◆ Exercise objective ◆
Starting at the line that contains "- Is it easy to find existing coffees?", set down each line exactly until the records end, keeping both ends and adding nothing.

==== Source data ====

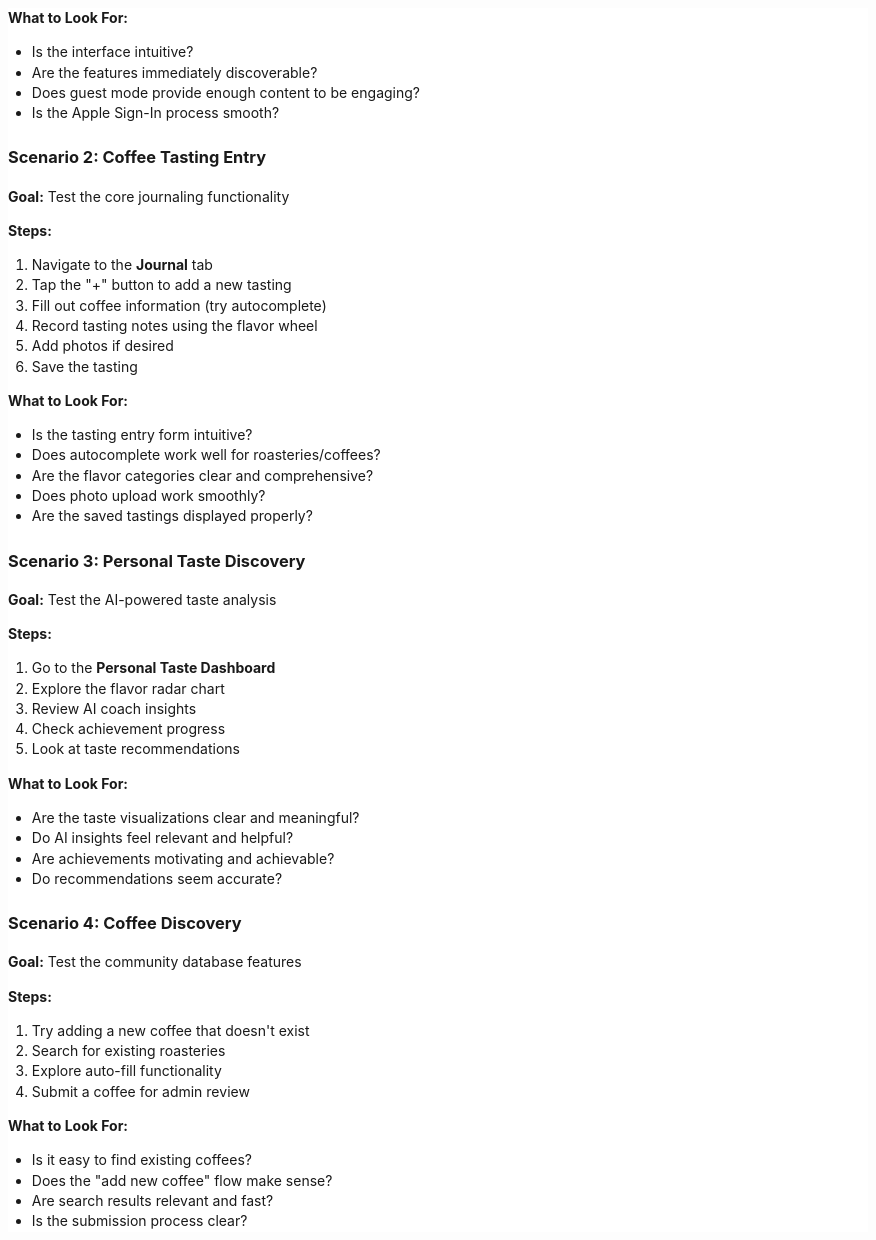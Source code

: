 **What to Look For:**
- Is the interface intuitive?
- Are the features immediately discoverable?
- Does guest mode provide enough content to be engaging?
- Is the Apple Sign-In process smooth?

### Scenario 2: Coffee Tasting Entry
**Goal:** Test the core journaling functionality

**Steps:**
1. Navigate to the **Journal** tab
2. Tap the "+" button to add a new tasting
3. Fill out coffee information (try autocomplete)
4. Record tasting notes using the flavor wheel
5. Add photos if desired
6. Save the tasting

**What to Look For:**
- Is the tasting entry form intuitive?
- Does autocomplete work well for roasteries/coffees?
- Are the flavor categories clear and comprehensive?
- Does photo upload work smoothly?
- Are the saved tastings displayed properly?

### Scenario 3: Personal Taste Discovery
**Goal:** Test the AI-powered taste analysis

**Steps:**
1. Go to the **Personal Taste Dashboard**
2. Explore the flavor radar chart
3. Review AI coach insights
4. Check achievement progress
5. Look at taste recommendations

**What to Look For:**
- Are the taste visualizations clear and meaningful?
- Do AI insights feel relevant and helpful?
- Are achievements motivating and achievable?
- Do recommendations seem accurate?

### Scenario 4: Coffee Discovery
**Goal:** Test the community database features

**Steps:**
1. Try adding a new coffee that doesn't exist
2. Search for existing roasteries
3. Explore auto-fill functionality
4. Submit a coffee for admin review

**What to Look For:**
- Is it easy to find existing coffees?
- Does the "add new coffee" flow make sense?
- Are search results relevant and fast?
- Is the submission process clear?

====

◆ Completed exercise ◆
- Is it easy to find existing coffees?
- Does the "add new coffee" flow make sense?
- Are search results relevant and fast?
- Is the submission process clear?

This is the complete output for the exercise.